Some passages are recognized as significant later:

"To Yuri Alexeievitch Garshin, the captain appeared as an angel from his grandmother's Heaven. It was on the third day after the ambush." (p. 11)

Is the phrase "...on the third day..." significant? Anderson certainly evokes this symbolism in the opening sentence of The Day Of Their Return:

"On the third day, he arose and ascended again to the light."
- Anderson, Captain Flandry (New York, 2010), p. 75.

In any case, an angel from Heaven is significant. And, at the end of the chapter, the captain with folded arms watches the departing Garshin:

"When Garshin glanced rearward, a last time, he saw sunlight from behind the helmet make a kind of halo, as if on an angel who guarded some place mysterious and forbidden." (p. 16)

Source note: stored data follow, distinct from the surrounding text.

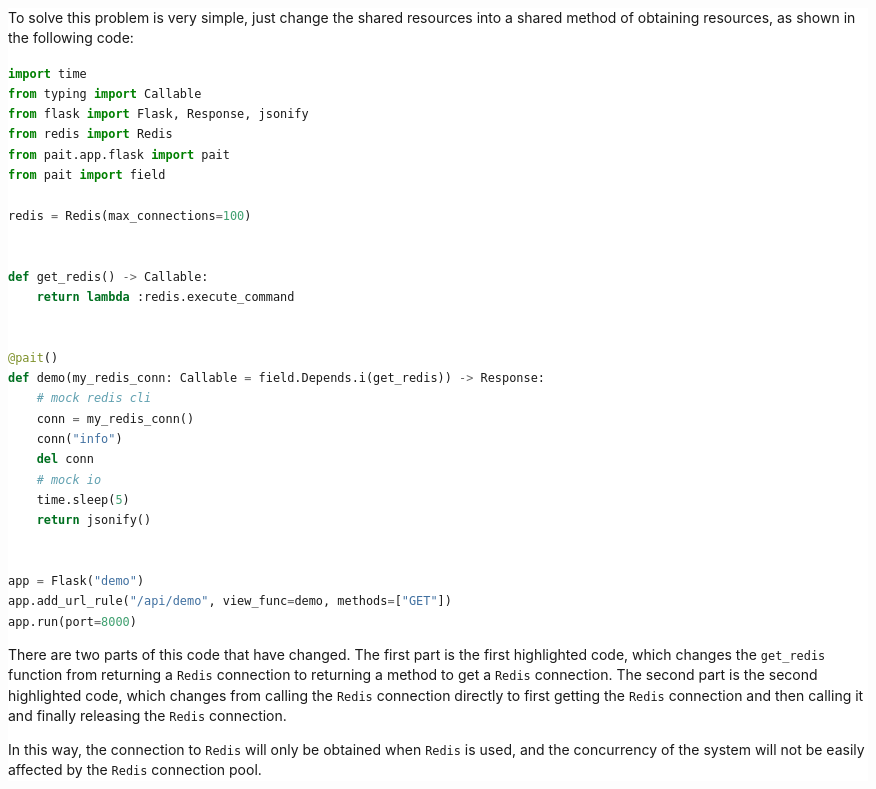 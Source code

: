 To solve this problem is very simple, just change the shared resources into a shared method of obtaining resources, as shown in the following code:
```py linenums="1" hl_lines="12 18-20"
import time
from typing import Callable
from flask import Flask, Response, jsonify
from redis import Redis
from pait.app.flask import pait
from pait import field

redis = Redis(max_connections=100)


def get_redis() -> Callable:
    return lambda :redis.execute_command


@pait()
def demo(my_redis_conn: Callable = field.Depends.i(get_redis)) -> Response:
    # mock redis cli
    conn = my_redis_conn()
    conn("info")
    del conn
    # mock io
    time.sleep(5)
    return jsonify()


app = Flask("demo")
app.add_url_rule("/api/demo", view_func=demo, methods=["GET"])
app.run(port=8000)
```
There are two parts of this code that have changed.
The first part is the first highlighted code,
which changes the `get_redis` function from returning a `Redis` connection to returning a method to get a `Redis` connection.
The second part is the second highlighted code,
which changes from calling the `Redis` connection directly to first getting the `Redis` connection and then calling it and finally releasing the `Redis` connection.

In this way, the connection to `Redis` will only be obtained when `Redis` is used,
and the concurrency of the system will not be easily affected by the `Redis` connection pool.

Why is this scholarly and kindly captain twice compared to an angel? Does he indeed guard and conceal a mystery? He is, if not supernatural, then at least super-temporal: a Time Patrolman visiting a timeline that he knows will be prevented. I am not sure whether this works but the idea is that, to trap the four remaining Exaltationists, the Patrol plants false historical evidence, then, when the trap has been sprung, removes the evidence.

Later, the Time Patrolman will remember having spoken with Garshin but will also know that, if he were to survey that mountainous Afghan territory again, then he would see what is described in the very brief concluding section of Part Two, also headed "1985 A.D.":

"Yuri Alexeievitch Garshin stumbled lost and alone." (p. 123)

So, from the point of view accepted by the Patrol, that apparent halo on an angel guarding a mysterious, forbidden place is not something that did happen but only something that would have happened if it had not been prevented from happening. And that is quite mysterious.